Durante toda a investigação, a equipe de especialistas respeitou as acusações das mulheres que se manifestaram nos casos de Philippe e Vanier.
Eles atuaram sob o princípio de um “equilíbrio de probabilidades” em vez de “para além de qualquer suspeita”; reconheceram o fato de que ambos haviam morrido (Philippe em 1993, e Vanier em 2019); mas também foram capazes de acessar materiais de arquivo até então indisponíveis, incluindo uma densa correspondência entre Philippe e Vanier.
Além disso, eles conseguiram realizar algumas entrevistas com o próprio Vanier, em uma das quais ele reconheceu um relacionamento que ele teve nos anos 1970, que ele acreditava ser recíproco.
Não há nenhuma ilegalidade em nada disso; nenhum crime contra jovens ou deficientes; nenhum pedido de indenização. Apenas um esforço triste, mas determinado, de purificar as águas da percepção, de ouvir as vítimas com compaixão, de olhar para as origens da L’Arche sem piscar os olhos, de começar as tarefas de cura e de dizer a verdade.

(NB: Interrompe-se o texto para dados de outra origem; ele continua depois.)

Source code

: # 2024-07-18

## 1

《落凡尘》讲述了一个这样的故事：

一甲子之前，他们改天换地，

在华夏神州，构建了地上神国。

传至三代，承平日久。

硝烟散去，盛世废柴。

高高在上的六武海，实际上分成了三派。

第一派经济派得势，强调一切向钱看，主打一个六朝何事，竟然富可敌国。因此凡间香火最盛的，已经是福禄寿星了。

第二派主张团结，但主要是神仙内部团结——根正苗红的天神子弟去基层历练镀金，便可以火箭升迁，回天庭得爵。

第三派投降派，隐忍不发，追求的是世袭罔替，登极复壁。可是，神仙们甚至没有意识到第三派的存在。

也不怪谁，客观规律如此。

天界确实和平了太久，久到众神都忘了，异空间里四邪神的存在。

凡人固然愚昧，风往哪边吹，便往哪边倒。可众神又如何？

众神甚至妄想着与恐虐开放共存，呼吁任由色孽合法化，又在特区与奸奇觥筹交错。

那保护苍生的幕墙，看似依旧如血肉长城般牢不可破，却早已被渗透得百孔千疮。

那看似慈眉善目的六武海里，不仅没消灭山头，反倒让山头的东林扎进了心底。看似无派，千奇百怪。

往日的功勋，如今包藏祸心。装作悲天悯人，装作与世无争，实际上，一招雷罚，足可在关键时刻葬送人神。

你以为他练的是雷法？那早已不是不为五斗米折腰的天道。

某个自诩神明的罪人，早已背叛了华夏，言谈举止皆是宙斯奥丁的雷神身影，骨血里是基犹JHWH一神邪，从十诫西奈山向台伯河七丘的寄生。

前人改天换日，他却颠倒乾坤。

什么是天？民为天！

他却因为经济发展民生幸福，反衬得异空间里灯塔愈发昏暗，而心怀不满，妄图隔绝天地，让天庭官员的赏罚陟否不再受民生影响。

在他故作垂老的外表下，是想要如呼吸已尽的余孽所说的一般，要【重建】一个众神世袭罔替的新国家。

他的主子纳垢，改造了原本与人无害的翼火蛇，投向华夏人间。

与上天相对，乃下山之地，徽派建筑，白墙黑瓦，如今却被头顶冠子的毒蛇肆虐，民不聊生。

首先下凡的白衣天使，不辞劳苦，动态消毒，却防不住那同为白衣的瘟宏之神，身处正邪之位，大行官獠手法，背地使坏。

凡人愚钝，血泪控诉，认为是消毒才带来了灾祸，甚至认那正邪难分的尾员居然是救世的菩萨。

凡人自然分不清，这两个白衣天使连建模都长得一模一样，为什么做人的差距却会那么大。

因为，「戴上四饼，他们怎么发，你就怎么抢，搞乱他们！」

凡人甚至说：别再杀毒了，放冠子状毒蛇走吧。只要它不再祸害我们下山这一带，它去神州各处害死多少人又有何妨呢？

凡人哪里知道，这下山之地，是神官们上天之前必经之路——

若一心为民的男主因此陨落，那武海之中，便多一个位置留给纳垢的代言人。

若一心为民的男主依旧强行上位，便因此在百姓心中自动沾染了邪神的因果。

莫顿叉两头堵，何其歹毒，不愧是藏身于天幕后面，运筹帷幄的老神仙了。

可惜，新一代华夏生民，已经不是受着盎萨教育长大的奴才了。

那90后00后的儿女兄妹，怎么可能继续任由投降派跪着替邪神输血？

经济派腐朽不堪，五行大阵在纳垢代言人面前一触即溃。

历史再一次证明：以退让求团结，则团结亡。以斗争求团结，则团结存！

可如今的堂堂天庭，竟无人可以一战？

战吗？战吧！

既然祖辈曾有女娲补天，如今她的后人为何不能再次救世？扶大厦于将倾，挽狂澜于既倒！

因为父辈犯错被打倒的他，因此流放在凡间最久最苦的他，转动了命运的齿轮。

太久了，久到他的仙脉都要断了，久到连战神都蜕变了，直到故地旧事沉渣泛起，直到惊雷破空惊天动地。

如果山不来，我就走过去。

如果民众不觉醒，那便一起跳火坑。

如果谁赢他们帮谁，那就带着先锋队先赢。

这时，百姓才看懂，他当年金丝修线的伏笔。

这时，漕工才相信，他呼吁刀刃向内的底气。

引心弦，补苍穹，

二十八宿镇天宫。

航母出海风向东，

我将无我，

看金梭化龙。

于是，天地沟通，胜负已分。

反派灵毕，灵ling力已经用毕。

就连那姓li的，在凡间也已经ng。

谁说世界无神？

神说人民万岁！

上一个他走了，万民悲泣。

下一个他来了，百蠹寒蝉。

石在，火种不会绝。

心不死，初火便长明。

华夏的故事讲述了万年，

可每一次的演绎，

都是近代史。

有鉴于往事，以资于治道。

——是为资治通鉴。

Mentiras e enganos, subterfúgios e evasão comprometeram a integridade da missão da L’Arche. Mas o órgão internacional responsável pela investigação está comprometido – com uma dignidade moderada e eloquente, na minha opinião – em recuperar o seu propósito e em garantir a sua sobrevivência desmistificando as suas origens, responsabilizando o pai e o filho espirituais, e corrigindo os males cometidos.
Permitam-me concluir com uma passagem da minha biografia prestes a ser reciclada que fala do bem duradouro da visão de Vanier, um bem que não deve ser apagado da nossa memória, um bem que nos permite ver além do fundador fraturado, até à verdade mais profunda da nossa humanidade ferida:
“A ‘espiritualidade dos feridos’ de Vanier é uma espiritualidade enredada no mundo de corpos feridos, de mentes feridas, de espíritos feridos. Vanier sabe escancarar a ‘praga da cerebração’ de Albert Camus que envenena a nossa cultura. Para expor ao ar livre as falácias da razão, devemos permitir que ‘os feridos’ curem as nossas feridas e toquem as nossas cicatrizes invisíveis do coração e da mente.”
A L’Arche International, ao conduzir essa investigação, foi motivada por nada menos do que permitir que os feridos curem as nossas feridas à luz da verdade.
O Instituto Humanitas Unisinos – IHU promove o seu X Colóquio Internacional IHU. Abuso sexual: Vítimas, Contextos, Interfaces, Enfrentamentos, a ser realizado nos dias 14 e 15 de setembro de 2020, no Campus Unisinos Porto Alegre.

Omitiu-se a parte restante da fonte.